*** Opening of LISTED RECORDS ***
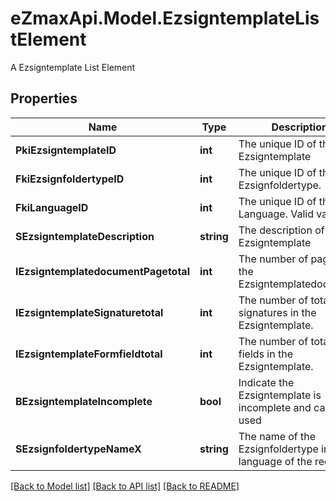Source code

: # eZmaxApi.Model.EzsigntemplateListElement
A Ezsigntemplate List Element

## Properties

Name | Type | Description | Notes
------------ | ------------- | ------------- | -------------
**PkiEzsigntemplateID** | **int** | The unique ID of the Ezsigntemplate | 
**FkiEzsignfoldertypeID** | **int** | The unique ID of the Ezsignfoldertype. | 
**FkiLanguageID** | **int** | The unique ID of the Language.  Valid values:  |Value|Description| |-|-| |1|French| |2|English| | 
**SEzsigntemplateDescription** | **string** | The description of the Ezsigntemplate | 
**IEzsigntemplatedocumentPagetotal** | **int** | The number of pages in the Ezsigntemplatedocument. | [optional] 
**IEzsigntemplateSignaturetotal** | **int** | The number of total signatures in the Ezsigntemplate. | [optional] 
**IEzsigntemplateFormfieldtotal** | **int** | The number of total form fields in the Ezsigntemplate. | [optional] 
**BEzsigntemplateIncomplete** | **bool** | Indicate the Ezsigntemplate is incomplete and cannot be used | 
**SEzsignfoldertypeNameX** | **string** | The name of the Ezsignfoldertype in the language of the requester | 

[[Back to Model list]](../README.md#documentation-for-models) [[Back to API list]](../README.md#documentation-for-api-endpoints) [[Back to README]](../README.md)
*** Close of LISTED RECORDS ***
Would you give the records again exactly, dropping the pictures?

ANSWER TO THIS PROBLEM
Source code

: # eZmaxApi.Model.EzsigntemplateListElement
A Ezsigntemplate List Element

## Properties

Name | Type | Description | Notes
------------ | ------------- | ------------- | -------------
**PkiEzsigntemplateID** | **int** | The unique ID of the Ezsigntemplate | 
**FkiEzsignfoldertypeID** | **int** | The unique ID of the Ezsignfoldertype. | 
**FkiLanguageID** | **int** | The unique ID of the Language.  Valid values:  |Value|Description| |-|-| |1|French| |2|English| | 
**SEzsigntemplateDescription** | **string** | The description of the Ezsigntemplate | 
**IEzsigntemplatedocumentPagetotal** | **int** | The number of pages in the Ezsigntemplatedocument. | [optional] 
**IEzsigntemplateSignaturetotal** | **int** | The number of total signatures in the Ezsigntemplate. | [optional] 
**IEzsigntemplateFormfieldtotal** | **int** | The number of total form fields in the Ezsigntemplate. | [optional] 
**BEzsigntemplateIncomplete** | **bool** | Indicate the Ezsigntemplate is incomplete and cannot be used | 
**SEzsignfoldertypeNameX** | **string** | The name of the Ezsignfoldertype in the language of the requester | 

[[Back to Model list]](../README.md#documentation-for-models) [[Back to API list]](../README.md#documentation-for-api-endpoints) [[Back to README]](../README.md)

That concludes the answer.